Gambar 8. Suasana loading barang dari Kapal Bintang 23 ke kapal yang lebih kecil (kapal speed)


Ada rasa yang tak biasa ketika pertama kali menginjakkan kaki di kapal kecil dan akhirnya menaikinya. Saya yang notabene tinggal di pesisir Jawa baru pertama kali naik kapal nelayan sekecil ini. Rasa takut yang tak terkira pun saya rasakan ketika kapal sedikit oleng karena ombak. Dan setelah melewati perjalanan yang menegangkan tadi pun akhirnya kaki saya bisa menginjak daratan pulau Dorekhar tepatnya di Kampung Yenkawir. Setelah membereskan barang-barang dari kapal menuju rumah guru yang merupakan tempat tinggal rekan RGSB Hermawan, saya langsung menuju dermaga kampung Yenkawir. Rasa takjub pun tidak bisa saya pungkiri melihat kekayaan alam Raja Ampat. Pemandangan laut biru beserta pulau-pulaunya serta gerombolan ikan-ikan kecil yang sangat banyak berenang-renang di bawah dermaga Yenkawir menambah rasa takjub saya. Saya pun langsung mengambil kamera seakan-akan tidak mau ketinggalan moment pemandangan yang indah di sekitar dermaga. Rekan RGSB Anggi pun tidak mau kalah, ia langsung membeli benang nilon dan mata kail untuk memancing di dermaga. Dan benar saja, tidak lama setelah ia beberapa kali mencoba melempar kail, akhirnya ia mendapatkan ikan yang cukup besar bagi ukuran saya yang biasa melihat ikan-ikan sungai di Ubrub.
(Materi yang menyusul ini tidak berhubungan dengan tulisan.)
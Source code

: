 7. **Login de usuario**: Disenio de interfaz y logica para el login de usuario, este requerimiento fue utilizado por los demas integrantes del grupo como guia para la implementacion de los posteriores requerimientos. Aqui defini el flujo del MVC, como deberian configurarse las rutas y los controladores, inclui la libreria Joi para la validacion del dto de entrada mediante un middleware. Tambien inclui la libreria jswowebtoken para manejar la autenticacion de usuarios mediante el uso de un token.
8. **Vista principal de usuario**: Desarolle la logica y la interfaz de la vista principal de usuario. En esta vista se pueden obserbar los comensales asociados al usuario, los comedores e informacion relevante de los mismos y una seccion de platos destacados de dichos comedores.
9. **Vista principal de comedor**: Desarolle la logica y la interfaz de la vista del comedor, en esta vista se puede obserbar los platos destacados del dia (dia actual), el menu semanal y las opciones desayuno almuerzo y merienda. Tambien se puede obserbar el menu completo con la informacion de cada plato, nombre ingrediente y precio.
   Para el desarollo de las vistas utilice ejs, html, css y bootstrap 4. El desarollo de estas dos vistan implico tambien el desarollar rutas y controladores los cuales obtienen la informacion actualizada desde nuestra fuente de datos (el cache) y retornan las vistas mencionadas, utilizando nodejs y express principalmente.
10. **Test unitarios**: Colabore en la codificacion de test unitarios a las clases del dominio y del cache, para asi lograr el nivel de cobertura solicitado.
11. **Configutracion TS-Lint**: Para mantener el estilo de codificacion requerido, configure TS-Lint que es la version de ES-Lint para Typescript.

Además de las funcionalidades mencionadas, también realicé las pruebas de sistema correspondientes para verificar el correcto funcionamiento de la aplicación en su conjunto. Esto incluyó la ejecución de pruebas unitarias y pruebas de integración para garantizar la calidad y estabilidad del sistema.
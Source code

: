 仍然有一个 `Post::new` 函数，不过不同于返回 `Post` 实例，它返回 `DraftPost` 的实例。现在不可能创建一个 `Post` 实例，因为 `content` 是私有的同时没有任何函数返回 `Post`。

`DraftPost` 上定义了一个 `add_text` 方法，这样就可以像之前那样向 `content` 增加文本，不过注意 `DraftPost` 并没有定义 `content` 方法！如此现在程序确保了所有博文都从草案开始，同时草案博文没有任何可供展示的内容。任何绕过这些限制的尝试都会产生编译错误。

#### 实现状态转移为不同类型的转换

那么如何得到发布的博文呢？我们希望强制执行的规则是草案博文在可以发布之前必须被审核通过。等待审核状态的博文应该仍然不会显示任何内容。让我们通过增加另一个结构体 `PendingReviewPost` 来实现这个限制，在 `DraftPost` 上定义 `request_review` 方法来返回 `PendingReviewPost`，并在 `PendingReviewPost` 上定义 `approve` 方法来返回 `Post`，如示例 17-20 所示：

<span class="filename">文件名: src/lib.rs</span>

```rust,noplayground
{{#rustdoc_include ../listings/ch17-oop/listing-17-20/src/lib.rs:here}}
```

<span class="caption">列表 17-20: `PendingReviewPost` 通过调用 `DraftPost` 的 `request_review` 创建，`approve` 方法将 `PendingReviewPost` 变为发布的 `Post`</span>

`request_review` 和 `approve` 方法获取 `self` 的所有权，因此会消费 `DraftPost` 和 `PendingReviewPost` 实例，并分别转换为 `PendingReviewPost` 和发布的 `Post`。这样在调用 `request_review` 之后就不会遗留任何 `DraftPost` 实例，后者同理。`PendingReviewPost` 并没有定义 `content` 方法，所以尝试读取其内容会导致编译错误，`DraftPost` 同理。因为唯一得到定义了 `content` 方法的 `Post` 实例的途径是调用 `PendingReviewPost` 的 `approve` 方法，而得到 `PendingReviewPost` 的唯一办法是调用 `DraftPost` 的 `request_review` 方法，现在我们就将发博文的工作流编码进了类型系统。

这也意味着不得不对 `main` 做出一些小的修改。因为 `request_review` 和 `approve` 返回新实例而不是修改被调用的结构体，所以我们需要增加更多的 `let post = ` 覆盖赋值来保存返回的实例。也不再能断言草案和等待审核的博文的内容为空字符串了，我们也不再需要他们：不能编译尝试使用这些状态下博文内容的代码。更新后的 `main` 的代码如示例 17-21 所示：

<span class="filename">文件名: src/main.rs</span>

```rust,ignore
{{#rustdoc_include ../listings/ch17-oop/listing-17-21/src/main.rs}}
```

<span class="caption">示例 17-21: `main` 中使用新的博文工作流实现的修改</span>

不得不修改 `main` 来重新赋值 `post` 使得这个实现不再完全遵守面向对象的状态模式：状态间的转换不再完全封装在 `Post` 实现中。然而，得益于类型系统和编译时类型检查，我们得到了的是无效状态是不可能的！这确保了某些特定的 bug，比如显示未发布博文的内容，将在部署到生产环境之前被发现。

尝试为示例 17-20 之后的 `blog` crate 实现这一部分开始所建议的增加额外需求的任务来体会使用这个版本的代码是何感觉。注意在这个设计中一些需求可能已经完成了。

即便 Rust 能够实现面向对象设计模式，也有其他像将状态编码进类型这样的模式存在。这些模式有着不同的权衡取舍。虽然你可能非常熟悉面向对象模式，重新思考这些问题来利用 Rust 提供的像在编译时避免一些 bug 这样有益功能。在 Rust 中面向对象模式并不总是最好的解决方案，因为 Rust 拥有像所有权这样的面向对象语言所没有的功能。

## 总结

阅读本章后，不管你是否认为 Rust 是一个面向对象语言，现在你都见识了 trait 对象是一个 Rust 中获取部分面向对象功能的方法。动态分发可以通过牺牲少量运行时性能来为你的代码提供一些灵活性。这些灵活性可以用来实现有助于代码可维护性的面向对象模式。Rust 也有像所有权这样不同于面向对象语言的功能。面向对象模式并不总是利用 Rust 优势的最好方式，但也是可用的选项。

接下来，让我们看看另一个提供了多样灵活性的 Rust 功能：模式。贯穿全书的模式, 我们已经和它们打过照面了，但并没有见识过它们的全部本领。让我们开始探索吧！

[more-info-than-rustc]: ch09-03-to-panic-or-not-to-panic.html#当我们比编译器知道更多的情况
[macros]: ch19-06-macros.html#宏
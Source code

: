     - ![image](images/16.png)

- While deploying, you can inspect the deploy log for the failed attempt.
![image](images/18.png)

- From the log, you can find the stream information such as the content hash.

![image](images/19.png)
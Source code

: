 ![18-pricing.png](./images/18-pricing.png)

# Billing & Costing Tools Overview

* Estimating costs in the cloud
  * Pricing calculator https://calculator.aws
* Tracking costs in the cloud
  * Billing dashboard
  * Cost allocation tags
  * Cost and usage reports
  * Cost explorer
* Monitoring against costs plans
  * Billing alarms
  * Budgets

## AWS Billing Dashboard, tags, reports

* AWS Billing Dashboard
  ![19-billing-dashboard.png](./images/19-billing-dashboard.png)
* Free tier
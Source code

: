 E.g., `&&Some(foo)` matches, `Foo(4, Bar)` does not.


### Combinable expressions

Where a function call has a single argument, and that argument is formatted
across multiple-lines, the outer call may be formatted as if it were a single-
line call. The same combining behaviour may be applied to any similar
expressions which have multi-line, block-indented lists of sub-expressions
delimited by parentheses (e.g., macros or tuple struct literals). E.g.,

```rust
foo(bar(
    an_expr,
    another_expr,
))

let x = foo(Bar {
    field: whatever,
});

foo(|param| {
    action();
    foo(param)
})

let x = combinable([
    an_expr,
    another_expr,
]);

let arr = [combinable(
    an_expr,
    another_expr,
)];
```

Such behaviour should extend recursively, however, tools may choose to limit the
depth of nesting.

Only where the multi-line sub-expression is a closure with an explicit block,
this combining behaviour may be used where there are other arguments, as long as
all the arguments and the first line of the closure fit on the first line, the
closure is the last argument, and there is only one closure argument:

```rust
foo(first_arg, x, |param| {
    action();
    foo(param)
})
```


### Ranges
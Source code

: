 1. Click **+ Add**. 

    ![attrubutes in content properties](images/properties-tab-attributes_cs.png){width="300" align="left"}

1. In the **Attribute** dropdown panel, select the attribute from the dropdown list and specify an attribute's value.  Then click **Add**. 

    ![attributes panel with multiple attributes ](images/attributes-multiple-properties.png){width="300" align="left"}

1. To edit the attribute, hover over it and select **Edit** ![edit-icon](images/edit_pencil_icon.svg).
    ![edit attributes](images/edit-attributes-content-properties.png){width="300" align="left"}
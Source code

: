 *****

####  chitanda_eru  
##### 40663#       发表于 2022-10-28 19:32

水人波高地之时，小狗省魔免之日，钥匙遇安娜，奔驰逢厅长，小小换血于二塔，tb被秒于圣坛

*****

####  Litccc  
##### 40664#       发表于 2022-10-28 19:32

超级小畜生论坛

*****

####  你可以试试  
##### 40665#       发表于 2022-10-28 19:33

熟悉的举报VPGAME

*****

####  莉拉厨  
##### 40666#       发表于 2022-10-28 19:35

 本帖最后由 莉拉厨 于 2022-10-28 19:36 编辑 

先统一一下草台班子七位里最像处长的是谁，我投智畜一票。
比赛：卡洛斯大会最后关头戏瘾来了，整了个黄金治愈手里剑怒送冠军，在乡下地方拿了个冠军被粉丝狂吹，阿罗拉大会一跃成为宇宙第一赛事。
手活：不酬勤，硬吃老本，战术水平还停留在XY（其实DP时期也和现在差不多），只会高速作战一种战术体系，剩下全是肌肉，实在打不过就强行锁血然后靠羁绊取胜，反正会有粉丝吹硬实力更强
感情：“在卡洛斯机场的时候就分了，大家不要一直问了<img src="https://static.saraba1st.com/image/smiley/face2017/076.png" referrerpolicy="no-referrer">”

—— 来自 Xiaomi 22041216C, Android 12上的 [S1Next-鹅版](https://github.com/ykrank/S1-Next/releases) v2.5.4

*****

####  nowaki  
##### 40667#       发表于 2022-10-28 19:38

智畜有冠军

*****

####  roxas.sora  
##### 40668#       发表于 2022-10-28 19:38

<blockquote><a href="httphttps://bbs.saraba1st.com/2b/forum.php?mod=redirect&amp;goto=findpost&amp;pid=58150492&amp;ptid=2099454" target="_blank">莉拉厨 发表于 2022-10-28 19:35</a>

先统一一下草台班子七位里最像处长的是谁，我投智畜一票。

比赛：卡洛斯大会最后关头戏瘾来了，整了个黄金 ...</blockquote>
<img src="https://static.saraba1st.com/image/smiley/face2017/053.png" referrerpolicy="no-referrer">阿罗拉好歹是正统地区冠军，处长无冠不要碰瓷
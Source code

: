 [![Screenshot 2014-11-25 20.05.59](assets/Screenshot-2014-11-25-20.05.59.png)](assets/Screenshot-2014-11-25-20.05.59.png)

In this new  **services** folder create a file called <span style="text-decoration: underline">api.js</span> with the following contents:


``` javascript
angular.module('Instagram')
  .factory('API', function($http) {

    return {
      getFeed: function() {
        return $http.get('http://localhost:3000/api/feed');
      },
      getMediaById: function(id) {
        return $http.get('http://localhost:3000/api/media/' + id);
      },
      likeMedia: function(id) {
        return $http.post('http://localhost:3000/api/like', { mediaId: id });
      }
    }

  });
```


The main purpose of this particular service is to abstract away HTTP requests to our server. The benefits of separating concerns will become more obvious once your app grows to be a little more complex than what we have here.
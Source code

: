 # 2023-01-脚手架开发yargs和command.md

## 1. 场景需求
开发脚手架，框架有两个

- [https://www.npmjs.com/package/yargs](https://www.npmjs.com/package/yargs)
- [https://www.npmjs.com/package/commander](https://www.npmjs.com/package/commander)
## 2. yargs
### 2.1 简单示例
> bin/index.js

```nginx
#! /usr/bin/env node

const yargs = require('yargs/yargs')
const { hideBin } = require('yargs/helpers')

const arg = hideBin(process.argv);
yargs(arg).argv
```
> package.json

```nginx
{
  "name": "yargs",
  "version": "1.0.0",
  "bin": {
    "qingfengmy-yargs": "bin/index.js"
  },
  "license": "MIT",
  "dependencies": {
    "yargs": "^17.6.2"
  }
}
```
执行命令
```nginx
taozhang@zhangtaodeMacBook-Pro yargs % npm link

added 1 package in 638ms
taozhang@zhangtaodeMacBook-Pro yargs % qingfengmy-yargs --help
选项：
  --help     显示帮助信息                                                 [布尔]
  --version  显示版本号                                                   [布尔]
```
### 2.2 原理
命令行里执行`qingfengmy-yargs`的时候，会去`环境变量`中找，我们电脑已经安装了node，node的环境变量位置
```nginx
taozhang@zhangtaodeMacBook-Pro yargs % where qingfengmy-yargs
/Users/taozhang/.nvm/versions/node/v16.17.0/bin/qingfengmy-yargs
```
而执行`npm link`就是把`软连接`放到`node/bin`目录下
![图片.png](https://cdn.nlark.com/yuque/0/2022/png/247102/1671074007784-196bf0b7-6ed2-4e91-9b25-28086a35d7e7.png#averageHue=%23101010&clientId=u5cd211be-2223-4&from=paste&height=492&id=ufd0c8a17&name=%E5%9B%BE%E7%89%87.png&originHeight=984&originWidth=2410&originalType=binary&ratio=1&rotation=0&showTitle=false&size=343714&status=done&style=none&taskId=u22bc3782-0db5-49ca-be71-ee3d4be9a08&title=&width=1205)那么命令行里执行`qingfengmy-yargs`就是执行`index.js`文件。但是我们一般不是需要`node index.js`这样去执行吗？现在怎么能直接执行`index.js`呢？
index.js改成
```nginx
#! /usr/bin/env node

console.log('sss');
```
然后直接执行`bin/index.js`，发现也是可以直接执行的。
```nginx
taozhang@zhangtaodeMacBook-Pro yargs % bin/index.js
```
Gambar 9. Dermaga Kampung Yenkawir Kepulauan Ayau, Kab. Raja Ampat. Begitu indah bukan?

            Esok harinya kami berenam berangkat berjalan kaki ke kampung Dorekhar yang merupakan tempat tugas rekan RGSB Beni dimana hari itu juga bertepatan dengan perayaan Natal Bersama se-Ayau. Jadi pada hari itu semua kampung yang ada di Kepulauan Ayau berkumpul di satu tempat untuk melakukan perayaan diantaranya yaitu parade “toki tambur” keliling kampung. Toki Tambur merupakan kesenian musik khas Raja Ampat dimana alat musik yang dimainkan yaitu Tambur yang berbentuk seperti tifa namun jauh lebih besar serta dimainkan dengan cara dipukul menggunakan kayu. Tidak lupa seruling khas Raja Ampat pun menjadi bagian di dalamnya sehingga parade tersebut juga disebut “Seruling Tambur”. Tahun ini yang menjadi tuan rumah adalah kampung Dorekhar dimana rekan RGSB Beni ditugaskan. Untuk bisa mencapai kampung Dorekhar dari kampung Yenkawir harus berjalan kaki kurang lebih selama satu jam atau bisa juga menggunakan kapal dengan lama perjalanan sekitar 15 menit.

Gambar 10. Masyarakat kampung Yenkawir saat berlatih "Seruling Tambur"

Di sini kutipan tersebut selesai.